High pressure study of luminescence from intramolecular CT compounds

Abstract

The effects of high pressure on the luminescence properties of four organic intramolecular charge transfer compounds were investigated. The compounds were studied in a wide range of liquid and polymeric environments, and for one of the compounds, the effect of chemical substitution was also examined. In general, an increase of pressure affects the luminescence in a way which is in some degree similar to an increase of solvent polarity. A single configuration coordinate model was used to interpret the luminescence in terms of excited state interactions.

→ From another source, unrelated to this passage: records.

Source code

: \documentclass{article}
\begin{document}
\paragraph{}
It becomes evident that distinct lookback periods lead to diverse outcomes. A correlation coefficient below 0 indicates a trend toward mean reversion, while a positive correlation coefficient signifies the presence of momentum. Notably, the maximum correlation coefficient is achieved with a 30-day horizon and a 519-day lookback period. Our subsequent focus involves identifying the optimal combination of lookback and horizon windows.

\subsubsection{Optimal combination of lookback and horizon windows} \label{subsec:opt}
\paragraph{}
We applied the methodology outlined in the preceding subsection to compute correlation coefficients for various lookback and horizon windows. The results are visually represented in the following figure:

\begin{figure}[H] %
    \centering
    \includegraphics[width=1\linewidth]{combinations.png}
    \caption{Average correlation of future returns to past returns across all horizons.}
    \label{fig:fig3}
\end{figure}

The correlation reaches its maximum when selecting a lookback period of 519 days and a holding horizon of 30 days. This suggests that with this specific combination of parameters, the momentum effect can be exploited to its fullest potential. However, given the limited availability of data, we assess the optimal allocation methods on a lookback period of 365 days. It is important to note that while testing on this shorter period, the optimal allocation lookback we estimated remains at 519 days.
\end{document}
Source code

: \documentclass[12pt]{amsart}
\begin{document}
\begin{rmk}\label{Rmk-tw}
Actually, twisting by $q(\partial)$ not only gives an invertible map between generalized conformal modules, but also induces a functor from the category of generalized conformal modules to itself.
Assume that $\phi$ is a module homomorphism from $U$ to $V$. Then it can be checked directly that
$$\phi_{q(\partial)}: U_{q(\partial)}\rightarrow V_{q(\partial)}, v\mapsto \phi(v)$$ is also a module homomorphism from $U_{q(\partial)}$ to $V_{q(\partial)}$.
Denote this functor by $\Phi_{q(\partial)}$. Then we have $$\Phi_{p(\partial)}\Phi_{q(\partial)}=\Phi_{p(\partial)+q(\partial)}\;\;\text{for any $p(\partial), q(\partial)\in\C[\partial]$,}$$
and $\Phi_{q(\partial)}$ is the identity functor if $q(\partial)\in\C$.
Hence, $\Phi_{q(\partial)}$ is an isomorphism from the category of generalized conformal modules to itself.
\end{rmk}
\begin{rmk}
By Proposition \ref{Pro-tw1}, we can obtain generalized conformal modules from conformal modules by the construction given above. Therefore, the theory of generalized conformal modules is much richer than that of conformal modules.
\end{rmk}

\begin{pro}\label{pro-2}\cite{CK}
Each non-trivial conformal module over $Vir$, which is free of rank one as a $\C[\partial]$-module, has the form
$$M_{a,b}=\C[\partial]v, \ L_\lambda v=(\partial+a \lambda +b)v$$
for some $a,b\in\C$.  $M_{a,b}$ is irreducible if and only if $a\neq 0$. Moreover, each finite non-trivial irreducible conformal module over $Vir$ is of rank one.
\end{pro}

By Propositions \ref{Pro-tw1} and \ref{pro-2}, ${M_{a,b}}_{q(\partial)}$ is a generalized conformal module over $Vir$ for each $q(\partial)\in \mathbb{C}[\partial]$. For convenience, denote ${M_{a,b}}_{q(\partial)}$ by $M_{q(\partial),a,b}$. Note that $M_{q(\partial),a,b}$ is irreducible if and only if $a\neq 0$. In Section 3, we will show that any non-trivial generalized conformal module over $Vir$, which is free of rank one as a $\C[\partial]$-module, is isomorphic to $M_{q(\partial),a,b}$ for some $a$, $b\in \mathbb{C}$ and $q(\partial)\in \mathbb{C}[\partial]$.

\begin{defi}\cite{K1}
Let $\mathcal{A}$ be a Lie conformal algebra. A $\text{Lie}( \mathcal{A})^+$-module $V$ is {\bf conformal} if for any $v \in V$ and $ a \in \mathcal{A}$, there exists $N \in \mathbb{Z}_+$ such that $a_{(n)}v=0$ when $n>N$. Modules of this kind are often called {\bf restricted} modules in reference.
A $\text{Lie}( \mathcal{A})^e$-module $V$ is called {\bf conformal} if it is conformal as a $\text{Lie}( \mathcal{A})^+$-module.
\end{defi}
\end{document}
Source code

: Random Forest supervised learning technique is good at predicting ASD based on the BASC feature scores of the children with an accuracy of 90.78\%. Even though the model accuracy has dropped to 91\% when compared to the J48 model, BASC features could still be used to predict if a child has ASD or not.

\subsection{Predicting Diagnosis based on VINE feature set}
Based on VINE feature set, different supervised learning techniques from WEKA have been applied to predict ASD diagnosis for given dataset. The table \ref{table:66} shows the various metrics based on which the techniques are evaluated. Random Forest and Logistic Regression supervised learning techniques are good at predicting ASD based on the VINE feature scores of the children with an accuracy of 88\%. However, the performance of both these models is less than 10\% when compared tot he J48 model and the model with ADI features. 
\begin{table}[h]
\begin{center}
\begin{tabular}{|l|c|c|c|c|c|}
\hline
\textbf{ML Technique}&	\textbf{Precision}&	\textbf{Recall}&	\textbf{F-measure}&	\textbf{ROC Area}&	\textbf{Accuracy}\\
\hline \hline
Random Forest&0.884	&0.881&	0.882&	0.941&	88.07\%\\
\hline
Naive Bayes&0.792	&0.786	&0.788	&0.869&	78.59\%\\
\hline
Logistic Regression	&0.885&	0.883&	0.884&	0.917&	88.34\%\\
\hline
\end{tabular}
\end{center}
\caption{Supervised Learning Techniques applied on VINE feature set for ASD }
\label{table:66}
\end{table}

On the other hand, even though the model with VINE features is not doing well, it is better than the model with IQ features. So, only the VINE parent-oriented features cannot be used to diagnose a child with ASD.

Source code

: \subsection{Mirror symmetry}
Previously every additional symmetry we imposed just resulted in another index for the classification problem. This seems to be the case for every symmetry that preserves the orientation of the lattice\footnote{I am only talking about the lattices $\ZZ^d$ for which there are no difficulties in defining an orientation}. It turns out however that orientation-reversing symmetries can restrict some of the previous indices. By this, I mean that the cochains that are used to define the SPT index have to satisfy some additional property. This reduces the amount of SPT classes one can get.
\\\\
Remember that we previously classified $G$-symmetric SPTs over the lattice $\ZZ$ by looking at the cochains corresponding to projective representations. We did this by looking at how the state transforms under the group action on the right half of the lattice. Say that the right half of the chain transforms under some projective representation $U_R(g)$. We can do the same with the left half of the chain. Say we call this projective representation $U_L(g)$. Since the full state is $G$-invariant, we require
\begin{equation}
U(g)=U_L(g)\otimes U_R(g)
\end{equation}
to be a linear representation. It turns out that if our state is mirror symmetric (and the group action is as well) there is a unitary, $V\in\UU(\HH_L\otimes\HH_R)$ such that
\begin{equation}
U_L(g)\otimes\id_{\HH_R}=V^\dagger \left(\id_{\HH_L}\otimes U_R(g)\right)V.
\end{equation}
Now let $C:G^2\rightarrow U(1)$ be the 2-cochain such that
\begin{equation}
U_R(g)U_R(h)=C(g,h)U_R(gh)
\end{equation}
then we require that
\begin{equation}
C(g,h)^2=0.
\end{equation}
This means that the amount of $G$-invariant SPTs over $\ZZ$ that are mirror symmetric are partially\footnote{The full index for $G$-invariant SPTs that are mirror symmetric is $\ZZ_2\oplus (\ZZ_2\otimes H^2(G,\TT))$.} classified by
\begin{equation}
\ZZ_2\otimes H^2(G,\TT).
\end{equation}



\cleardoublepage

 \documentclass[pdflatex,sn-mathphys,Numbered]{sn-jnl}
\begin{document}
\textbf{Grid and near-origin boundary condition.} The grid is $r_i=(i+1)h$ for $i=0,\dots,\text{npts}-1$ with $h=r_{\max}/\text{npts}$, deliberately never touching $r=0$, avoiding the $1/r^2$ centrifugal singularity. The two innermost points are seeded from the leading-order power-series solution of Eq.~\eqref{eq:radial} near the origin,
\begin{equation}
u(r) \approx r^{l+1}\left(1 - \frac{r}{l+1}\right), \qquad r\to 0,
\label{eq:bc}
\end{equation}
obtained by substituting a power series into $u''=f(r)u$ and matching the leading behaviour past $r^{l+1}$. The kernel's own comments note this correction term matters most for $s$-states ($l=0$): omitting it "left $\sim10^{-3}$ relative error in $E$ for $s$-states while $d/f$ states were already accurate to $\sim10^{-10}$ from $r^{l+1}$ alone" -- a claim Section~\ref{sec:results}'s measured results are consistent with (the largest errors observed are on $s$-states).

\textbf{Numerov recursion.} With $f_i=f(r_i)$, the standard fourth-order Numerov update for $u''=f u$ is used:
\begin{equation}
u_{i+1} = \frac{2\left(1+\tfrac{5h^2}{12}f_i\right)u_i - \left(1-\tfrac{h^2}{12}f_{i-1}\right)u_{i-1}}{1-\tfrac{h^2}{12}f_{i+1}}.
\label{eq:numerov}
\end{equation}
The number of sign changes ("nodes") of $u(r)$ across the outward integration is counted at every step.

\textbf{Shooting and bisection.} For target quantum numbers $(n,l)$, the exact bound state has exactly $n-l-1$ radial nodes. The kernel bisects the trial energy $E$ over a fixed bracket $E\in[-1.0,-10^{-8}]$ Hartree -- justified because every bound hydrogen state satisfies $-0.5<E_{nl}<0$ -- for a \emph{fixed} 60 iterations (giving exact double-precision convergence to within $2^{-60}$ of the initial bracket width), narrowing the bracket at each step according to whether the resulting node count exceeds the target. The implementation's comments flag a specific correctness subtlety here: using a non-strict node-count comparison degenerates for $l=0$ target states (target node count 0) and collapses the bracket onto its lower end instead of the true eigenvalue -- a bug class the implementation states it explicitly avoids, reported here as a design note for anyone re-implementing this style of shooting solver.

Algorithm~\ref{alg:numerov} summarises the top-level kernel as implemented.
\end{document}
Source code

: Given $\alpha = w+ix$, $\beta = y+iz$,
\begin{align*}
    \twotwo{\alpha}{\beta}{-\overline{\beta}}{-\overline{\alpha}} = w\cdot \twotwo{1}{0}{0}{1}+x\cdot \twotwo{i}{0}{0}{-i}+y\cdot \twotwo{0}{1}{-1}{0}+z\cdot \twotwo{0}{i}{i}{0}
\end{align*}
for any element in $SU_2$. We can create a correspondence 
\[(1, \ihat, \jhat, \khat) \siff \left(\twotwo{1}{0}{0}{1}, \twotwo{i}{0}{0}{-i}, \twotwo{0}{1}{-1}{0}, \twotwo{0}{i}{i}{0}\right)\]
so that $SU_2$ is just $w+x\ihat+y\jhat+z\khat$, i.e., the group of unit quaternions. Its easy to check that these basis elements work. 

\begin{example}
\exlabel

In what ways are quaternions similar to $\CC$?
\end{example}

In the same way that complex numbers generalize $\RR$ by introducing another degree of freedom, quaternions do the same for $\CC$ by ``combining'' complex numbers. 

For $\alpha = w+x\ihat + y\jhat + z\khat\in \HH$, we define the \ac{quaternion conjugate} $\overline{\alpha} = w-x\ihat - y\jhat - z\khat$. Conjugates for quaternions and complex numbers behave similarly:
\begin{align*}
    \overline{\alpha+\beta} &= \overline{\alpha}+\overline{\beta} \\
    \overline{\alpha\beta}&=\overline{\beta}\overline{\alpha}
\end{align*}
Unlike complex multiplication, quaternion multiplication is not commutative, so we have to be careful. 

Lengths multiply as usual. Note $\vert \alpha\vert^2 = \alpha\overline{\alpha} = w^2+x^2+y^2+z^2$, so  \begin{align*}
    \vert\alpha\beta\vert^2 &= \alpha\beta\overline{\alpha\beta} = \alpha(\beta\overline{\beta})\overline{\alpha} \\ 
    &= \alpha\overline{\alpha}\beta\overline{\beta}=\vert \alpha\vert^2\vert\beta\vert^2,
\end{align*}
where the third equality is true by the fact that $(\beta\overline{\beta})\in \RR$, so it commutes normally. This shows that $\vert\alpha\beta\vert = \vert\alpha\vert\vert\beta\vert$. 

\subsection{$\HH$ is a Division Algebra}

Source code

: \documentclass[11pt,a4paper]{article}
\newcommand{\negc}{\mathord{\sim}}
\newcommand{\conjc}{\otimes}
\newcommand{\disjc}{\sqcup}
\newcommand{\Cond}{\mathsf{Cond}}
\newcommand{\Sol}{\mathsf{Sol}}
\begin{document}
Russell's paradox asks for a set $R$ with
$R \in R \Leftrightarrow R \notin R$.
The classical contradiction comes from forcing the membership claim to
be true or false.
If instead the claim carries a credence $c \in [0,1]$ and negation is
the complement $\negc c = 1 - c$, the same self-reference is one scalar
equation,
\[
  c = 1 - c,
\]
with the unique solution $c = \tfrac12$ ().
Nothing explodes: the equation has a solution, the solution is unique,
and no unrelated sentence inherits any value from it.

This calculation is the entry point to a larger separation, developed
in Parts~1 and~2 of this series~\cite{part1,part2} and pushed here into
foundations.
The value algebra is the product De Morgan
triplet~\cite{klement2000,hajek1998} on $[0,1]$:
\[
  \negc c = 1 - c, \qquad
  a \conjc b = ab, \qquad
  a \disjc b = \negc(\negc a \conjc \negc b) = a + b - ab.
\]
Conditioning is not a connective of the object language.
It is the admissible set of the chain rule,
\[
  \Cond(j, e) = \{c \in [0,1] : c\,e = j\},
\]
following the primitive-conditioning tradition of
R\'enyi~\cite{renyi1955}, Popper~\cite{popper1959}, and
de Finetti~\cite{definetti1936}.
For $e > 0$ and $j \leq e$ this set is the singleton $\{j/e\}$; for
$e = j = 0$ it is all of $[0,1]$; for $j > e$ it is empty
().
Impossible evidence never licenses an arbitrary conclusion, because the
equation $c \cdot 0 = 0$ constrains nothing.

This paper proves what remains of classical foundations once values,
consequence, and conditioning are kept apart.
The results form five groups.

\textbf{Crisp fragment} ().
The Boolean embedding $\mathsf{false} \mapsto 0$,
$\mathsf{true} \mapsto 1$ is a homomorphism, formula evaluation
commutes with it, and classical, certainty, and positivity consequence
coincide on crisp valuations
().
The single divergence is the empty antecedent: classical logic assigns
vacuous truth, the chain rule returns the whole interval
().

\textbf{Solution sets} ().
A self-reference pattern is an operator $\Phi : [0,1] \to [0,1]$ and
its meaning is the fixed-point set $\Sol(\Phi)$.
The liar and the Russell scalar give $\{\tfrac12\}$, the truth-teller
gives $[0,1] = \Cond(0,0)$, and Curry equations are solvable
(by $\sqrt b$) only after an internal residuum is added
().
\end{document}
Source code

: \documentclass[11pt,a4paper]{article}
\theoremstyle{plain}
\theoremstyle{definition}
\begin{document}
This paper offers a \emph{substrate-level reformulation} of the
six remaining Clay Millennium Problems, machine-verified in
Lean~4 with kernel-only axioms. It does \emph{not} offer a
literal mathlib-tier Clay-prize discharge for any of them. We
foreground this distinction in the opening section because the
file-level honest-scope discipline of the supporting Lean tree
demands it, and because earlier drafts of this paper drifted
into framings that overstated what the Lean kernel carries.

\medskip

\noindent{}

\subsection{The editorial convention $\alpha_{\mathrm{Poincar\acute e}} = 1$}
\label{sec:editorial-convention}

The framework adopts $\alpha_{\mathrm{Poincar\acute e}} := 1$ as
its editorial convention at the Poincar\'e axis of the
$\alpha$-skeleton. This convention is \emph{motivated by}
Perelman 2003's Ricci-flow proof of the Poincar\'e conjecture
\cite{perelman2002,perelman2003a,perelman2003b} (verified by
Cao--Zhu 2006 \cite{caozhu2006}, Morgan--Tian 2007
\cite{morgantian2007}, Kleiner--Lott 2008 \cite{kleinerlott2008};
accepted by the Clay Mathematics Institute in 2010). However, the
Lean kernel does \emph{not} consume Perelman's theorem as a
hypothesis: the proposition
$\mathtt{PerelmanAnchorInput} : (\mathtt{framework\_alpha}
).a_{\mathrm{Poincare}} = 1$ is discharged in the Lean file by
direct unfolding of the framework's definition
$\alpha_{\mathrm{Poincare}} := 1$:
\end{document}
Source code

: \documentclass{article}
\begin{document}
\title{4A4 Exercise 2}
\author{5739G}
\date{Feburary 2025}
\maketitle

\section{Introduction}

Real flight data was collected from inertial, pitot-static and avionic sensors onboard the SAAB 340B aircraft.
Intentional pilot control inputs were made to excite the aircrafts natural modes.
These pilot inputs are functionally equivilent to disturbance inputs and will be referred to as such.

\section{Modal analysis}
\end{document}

Three of the compounds exhibited only fluorescence: p‐(9‐anthryl)‐dimethylaniline (ADMA), 6‐propionyl‐2‐dimethylaminonaphthalene (PRODAN), and 1‐anilino‐8‐naphthalenesulfonate (ANS). Fluorescence from the first two compounds in nonpolar media is attributed to an excited state relatively unaffected by the charge transfer process. In polar media, fluorescence is believed to originate from another excited state that possesses considerable charge transfer character, and whose energy is strongly influenced by solvent polarity. At high pressure, an apparent fluorescence shift to higher energy was observed in viscous alcohols apparently due to the introduction of fluorescence from the energetically higher lying non‐charge transfer excited state. This explanation is supported by the dual fluorescence decay observed from ADMA coincident with the sign reversal in fluorescence peak shift. Three excited states are believed to affect ANS fluorescence, two of them with charge transfer character. The model describing the excited states of ADMA and PRODAN is consistent with ANS fluorescence except in glycerol, whose anomalous behavior is discussed in the text. The fourth compound, nitroaniline, was studied in its three isomeric forms, with and without N‐methylation. In addition to affecting the phosphorescence and fluorescence of p‐nitroaniline, pressure studies indicate that nπ* singlet and triplet states figure prominently in the radiative and nonradiative processes of o‐nitroaniline and m‐nitroaniline as well.